- Born: 14 March 1882 Rome, Kingdom of Italy
- Died: 30 November 1943 (aged 61) Schokken, Poland
- Allegiance: Kingdom of Italy
- Branch: Royal Italian Army
- Rank: Lieutenant General
- Commands: 8th Bersaglieri Regiment Territorial defense of Rome Army Corps of Rome
- Conflicts: World War I Battles of the Isonzo; Second Battle of the Piave River; ; Italian occupation of Albania; World War II Operation Achse; ;
- Awards: Silver Medal of Military Valour (posthumous); Bronze Medal of Military Valour (twice); War Cross of Military Valour; War Merit Cross; Order of the Crown of Italy;

= Umberto di Giorgio =

Italian general (1882–1943)

Umberto di Giorgio (14 March 1882 – 30 November 1943) was an Italian general during World War II, in charge of the territorial defense of Rome from 1939 till September 1943.

==Biography==

He was born in Rome on March 14, 1882, the son of Giovanni di Giorgio, and enrolled at the Royal Military Academy of Infantry and Cavalry of Modena in 1899, graduating as cavalry second lieutenant on September 4, 1901, assigned to the 13th "Cavalleggeri di Monferrato" Regiment. He was promoted to lieutenant in 1907 and transferred to the 22nd "Cavalleggeri di Catania" Regiment till 1915, when he was assigned to the 12th "Cavalleggeri di Saluzzo" Regiment. Just before Italy's entrance into World War I he was promoted to captain, and after the outbreak of hostilities he immediately distinguished himself in action, receiving a War Merit Cross. He was then transferred to the Bersaglieri corps at his request and fought with the 3rd Bersaglieri Regiment, as aide-de-camp to the commander of the "Aosta" Infantry Brigade, Major General Giovanni Ghersi, receiving a Bronze Medal for Military Valour for his behavior during the fighting near Bovec between February and April 1916. In 1917 he was promoted to major and in June 1918 he distinguished himself during the Second Battle of the Piave River, leading an assault which resulted in the capture of an Austro-Hungarian trench, for which he was awarded a second bronze medal for Military Valour.
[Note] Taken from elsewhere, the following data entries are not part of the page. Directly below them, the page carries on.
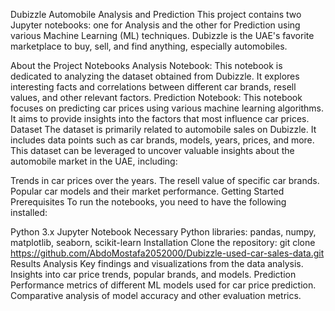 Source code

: Dubizzle Automobile Analysis and Prediction
This project contains two Jupyter notebooks: one for Analysis and the other for Prediction using various Machine Learning (ML) techniques. Dubizzle is the UAE's favorite marketplace to buy, sell, and find anything, especially automobiles.

About the Project
Notebooks
Analysis Notebook: This notebook is dedicated to analyzing the dataset obtained from Dubizzle. It explores interesting facts and correlations between different car brands, resell values, and other relevant factors.
Prediction Notebook: This notebook focuses on predicting car prices using various machine learning algorithms. It aims to provide insights into the factors that most influence car prices.
Dataset
The dataset is primarily related to automobile sales on Dubizzle. It includes data points such as car brands, models, years, prices, and more. This dataset can be leveraged to uncover valuable insights about the automobile market in the UAE, including:

Trends in car prices over the years.
The resell value of specific car brands.
Popular car models and their market performance.
Getting Started
Prerequisites
To run the notebooks, you need to have the following installed:

Python 3.x
Jupyter Notebook
Necessary Python libraries: pandas, numpy, matplotlib, seaborn, scikit-learn
Installation
Clone the repository:
git clone https://github.com/AbdoMostafa2052000/Dubizzle-used-car-sales-data.git
Results
Analysis
Key findings and visualizations from the data analysis.
Insights into car price trends, popular brands, and models.
Prediction
Performance metrics of different ML models used for car price prediction.
Comparative analysis of model accuracy and other evaluation metrics.

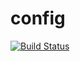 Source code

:# config

[![Build Status](https://travis-ci.com/firmeve/go-config.svg?branch=master)](https://travis-ci.com/firmeve/go-config)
After the end of the war, in 1919 he served in Albania, and after returning to Italy in 1920 he was admitted to attend the courses of the Army School of War in Turin, which ended in 1921. After serving as staff officer at the command of the Army Corps of Rome, he was promoted to lieutenant colonel on June 30, 1923. In 1926 he was assigned to the command of the Staff officer corps in Rome; after promotion to colonel on September 17, 1928, he was given command of the 8th Bersaglieri Regiment, which he held until September 1933, when he was assigned to the Inspectorate of motorized troops, where he remained until his promotion to brigadier general on January 1, 1937. On that date he was transferred, to the Ministry of War for special assignments and became deputy commander of the 3rd Cavalry Division Principe Amedeo Duca d'Aosta, stationed in Verona. He held this post until August 31, 1938, when he was assigned to the command of the Army Corps of Bolzano, for special assignments.

After promotion to brigadier general on July 19, 1939, he served as judge at the Supreme Military Tribunal in Rome till the beginning of the Second World War, when he assumed command of the territorial defense of Rome, a post which he retained after promotion to lieutenant general on February 26, 1943. In August 1943 he also assumed command of the territorial Army Corps of Rome, replacing General Alberto Barbieri.

After the Armistice of Cassibile and the German capture of Rome, Di Giorgio was captured by the Germans on 28 September 1943 and imprisoned in Oflag 64/Z in Schokken, Poland. There he suffered a heart attack and died on November 30, 1943; he was buried in the cemetery next to the camp, after a ceremony that was also attended by the German officers of the prisoner-of-war camp.